FULL Papers - Oral Presentation
1. Motion Estimation for Regions of Reflections Through Layer Separation - Mohamed Ahmed, Francois Pitie & Anil Kokaram (Trinity College Dublin)
Regions of reflections contain two semi-transparent layers moving over each other. This generates two motion vectors per pel. Current multiple motion estimators either extend the usual brightness consistency assumption to two motions or are based on the Fourier phase shift relationship. Both approaches assume constant motion over at least three frames. As a result they can not handle temporally active motion due to camera shake or acceleration. This paper proposes a new approach for multiple motion estimation by modeling the correct motions as the ones generating the best layer separation of the examined reflection. A Bayesian framework is proposed which then admits a solution using candidate motions generated from KLT trajectories and a layer separation technique. We use novel temporal priors and our results show handling of strong motion inconsistencies and improvements over previous work.
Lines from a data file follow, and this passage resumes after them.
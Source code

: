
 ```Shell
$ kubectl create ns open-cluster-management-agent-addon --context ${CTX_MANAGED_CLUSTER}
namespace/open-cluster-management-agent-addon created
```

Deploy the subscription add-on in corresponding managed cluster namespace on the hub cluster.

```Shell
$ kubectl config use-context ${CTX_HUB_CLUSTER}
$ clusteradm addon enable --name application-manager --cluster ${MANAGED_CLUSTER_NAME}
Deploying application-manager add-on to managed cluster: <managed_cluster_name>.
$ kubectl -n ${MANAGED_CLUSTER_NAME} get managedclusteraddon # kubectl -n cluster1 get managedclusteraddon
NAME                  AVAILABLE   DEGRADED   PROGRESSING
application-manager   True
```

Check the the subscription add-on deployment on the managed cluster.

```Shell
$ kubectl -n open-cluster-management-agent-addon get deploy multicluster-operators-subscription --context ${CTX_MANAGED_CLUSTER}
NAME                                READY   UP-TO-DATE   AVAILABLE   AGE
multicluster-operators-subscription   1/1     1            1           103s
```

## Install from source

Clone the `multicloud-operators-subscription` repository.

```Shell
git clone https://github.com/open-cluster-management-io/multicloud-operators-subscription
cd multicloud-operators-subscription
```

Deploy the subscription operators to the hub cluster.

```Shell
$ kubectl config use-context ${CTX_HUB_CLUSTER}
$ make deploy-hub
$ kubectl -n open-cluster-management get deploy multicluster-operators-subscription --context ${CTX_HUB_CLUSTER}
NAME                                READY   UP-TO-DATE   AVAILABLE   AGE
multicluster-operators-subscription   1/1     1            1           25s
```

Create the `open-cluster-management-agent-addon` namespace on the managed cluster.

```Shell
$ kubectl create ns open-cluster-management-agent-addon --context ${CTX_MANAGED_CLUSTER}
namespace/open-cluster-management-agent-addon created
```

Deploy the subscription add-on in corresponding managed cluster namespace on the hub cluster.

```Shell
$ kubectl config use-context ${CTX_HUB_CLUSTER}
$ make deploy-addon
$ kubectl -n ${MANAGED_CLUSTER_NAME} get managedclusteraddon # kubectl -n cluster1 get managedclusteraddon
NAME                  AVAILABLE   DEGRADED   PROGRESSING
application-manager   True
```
CVMP11_Motion-Estimation-for-Regions-of-Reflections-through-Layer-Separation.pdf (Adobe PDF - 1.93Mb)
2.Practical Image-Based Relighting and Editing with Spherical-Harmonics and Local Lights - Borom Tunwattanapong (University of Southern California), Abhijeet Ghosh (USC-ICT), Paul Debevec (USC-ICT)
We present a practical technique for image-based relighting under environmental illumination which greatly reduces the number of required photographs compared to traditional techniques, while still achieving high quality editable relighting results. The proposed method employs an optimization procedure to combine spherical harmonics, a global lighting basis, with a set of local lights. Our choice of lighting basis captures both low and high frequency components of typical surface reflectance functions while generating close approximations to the ground truth with an order of magnitude less data. This technique benefits the acquisition process by reducing the number of required photographs, while simplifying the modification of reflectance data and enabling artistic lighting edits for post-production effects. Here, we demonstrate two desirable lighting edits, modifying light intensity and angular width, employing the proposed lighting basis.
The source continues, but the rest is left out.